WORK TASK –
Copy out each line of the data that contains "subset".

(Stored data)

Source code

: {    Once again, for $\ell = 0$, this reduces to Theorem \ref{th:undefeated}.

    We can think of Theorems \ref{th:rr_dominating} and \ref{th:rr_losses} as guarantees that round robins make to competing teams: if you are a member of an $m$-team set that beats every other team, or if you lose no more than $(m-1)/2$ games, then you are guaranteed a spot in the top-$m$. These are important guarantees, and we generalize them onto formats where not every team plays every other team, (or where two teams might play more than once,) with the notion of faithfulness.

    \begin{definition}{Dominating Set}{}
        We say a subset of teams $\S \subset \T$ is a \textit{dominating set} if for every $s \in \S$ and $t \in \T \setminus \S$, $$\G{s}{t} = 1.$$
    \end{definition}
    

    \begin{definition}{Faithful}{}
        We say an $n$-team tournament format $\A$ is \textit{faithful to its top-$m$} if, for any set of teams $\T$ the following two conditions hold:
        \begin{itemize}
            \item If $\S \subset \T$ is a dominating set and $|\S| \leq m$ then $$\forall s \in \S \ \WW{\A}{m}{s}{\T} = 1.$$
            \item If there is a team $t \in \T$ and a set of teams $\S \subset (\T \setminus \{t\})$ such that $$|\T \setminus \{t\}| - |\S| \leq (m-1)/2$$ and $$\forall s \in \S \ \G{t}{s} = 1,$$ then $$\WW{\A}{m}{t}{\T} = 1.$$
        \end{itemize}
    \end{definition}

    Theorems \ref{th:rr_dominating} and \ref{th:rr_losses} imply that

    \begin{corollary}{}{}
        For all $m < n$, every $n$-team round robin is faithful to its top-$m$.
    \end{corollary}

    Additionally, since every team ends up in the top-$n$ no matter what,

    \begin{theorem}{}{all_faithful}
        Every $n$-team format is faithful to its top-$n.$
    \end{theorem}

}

RESPONSE AREA –
        We say a subset of teams $\S \subset \T$ is a \textit{dominating set} if for every $s \in \S$ and $t \in \T \setminus \S$, $$\G{s}{t} = 1.$$
            \item If $\S \subset \T$ is a dominating set and $|\S| \leq m$ then $$\forall s \in \S \ \WW{\A}{m}{s}{\T} = 1.$$
            \item If there is a team $t \in \T$ and a set of teams $\S \subset (\T \setminus \{t\})$ such that $$|\T \setminus \{t\}| - |\S| \leq (m-1)/2$$ and $$\forall s \in \S \ \G{t}{s} = 1,$$ then $$\WW{\A}{m}{t}{\T} = 1.$$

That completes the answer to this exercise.